Tompkins Financial Corporation Deferred Compensation Plan for Selected Officers

Contract Categories: Human Resources - Compensation Agreements
EX-10.36 7 exhibit1036-10k12312023.htm EX-10.36 Document

Exhibit 10.36
TOMPKINS FINANCIAL CORPORATION

DEFERRED COMPENSATION PLAN FOR SELECTED OFFICERS

AMENDED AND RESTATED PLAN AS OF December 19, 2023

The Tompkins Trustco Inc Deferred Compensation Plan for Senior Officers dated April 23, 2002 was amended and restated January 21, 2010, to change its name to the Tompkins Financial Corporation Deferred Compensation Plan for Selected Officers, was amended and restated effective September 20, 2017, and is hereby further amended and restated effective December 19, 2023 (as amended to date, the “Plan”) to read in its entirety as follows:

1.PURPOSE OF THE PLAN

The purpose of the Plan is to provide a procedure whereby the below-designated officers (each separately referred to herein as an “Officer”) of Tompkins Financial Corporation (“TFC”) and/or of its corporate affiliates listed in Appendix A attached hereto (the “Affiliates”) may defer the payment of: (i) for Officers who are both Section 16 designated executive officers and members of the Senior Leadership Team of TFC (the “Executive Officers”), all or a specified portion of the compensation that may become payable to such Executive Officer pursuant to cash incentive or cash bonus plans (“Incentive Awards”); (ii) for Executive Officers, all or a specified portion of the cash component of profit sharing (“Profit Sharing”) attributable to eligible compensation up to the compensation limit under Section 401(a)(17) of the United States Internal Revenue Code (the “Code”); (iii) for Execuitve Officers, all or a specified portion of the cash amount which represents the profit sharing attributable to compensation in excess of the compensation limit (“Supplemental Profit Sharing”) under Code Section 401(a)(17); (iv) beginning with excess amounts that occur in the year 2016, for Officers (other than Executive Officers) who participate in the Tompkins Financial Corporation 2015 Defined Contribution Plan, or any successor plan thereto, any amount of at least $1,000 payable to the Officer because such amount is an annual addition in excess of the Code section 415 limitation (“415 Excess Amounts”). The above-described Officers are the employees who may participate in the Plan, unless otherwise stated on Appendix B attached hereto.
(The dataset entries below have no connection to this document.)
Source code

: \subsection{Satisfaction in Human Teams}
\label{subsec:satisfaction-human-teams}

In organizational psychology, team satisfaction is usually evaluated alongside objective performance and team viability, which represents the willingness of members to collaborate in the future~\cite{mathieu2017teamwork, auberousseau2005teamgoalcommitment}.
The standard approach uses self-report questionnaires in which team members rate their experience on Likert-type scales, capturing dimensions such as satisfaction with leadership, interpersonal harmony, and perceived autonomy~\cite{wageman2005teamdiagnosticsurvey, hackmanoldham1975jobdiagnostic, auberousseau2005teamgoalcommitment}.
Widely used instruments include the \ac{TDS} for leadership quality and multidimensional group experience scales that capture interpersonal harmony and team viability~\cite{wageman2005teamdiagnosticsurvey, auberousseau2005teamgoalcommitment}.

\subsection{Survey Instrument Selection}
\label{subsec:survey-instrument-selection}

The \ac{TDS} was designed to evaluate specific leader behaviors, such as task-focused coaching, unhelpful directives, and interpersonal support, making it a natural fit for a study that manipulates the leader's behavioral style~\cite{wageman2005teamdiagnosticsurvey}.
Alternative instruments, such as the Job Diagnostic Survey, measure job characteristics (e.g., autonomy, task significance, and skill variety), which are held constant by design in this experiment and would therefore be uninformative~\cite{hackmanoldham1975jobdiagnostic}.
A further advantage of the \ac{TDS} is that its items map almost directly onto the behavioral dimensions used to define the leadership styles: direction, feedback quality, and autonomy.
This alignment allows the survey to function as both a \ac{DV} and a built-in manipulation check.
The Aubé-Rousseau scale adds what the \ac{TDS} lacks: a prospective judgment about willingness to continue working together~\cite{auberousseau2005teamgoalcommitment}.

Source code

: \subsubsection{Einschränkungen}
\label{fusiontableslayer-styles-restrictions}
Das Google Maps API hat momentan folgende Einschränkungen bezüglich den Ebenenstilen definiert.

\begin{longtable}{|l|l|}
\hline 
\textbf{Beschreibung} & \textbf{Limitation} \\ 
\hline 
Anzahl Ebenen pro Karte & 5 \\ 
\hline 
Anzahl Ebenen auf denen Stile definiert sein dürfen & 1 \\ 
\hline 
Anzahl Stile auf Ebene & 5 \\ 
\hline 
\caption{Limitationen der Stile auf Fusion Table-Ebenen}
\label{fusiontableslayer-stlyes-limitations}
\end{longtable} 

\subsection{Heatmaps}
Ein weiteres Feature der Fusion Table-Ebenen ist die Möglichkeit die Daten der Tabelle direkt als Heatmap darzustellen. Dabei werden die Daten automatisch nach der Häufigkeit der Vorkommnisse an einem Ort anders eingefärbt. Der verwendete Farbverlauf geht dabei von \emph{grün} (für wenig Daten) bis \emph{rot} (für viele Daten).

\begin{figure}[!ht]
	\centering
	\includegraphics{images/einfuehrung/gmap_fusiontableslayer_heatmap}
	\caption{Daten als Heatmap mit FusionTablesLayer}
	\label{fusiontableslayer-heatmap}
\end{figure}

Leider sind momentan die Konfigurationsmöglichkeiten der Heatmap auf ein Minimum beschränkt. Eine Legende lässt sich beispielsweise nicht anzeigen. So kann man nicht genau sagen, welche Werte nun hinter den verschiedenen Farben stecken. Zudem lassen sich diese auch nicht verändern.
Such designation of participating Officers may be changed at any time and from time to time by the Committee described in Section 2 in its sole and absolute discretion.

2. ADMINISTRATION

The Plan shall be administered by the Compensation Committee of the Board of Directors of TFC. The Committee shall have the plenary authority in its discretion, but subject to the express provisions of the Plan, to interpret the Plan, to prescribe, amend, and rescind rules and regulations relating to it, and to make all other determinations deemed necessary or advisable for the administration of the Plan. The determinations of the Committee on the foregoing matters shall be conclusive and binding on all interested parties.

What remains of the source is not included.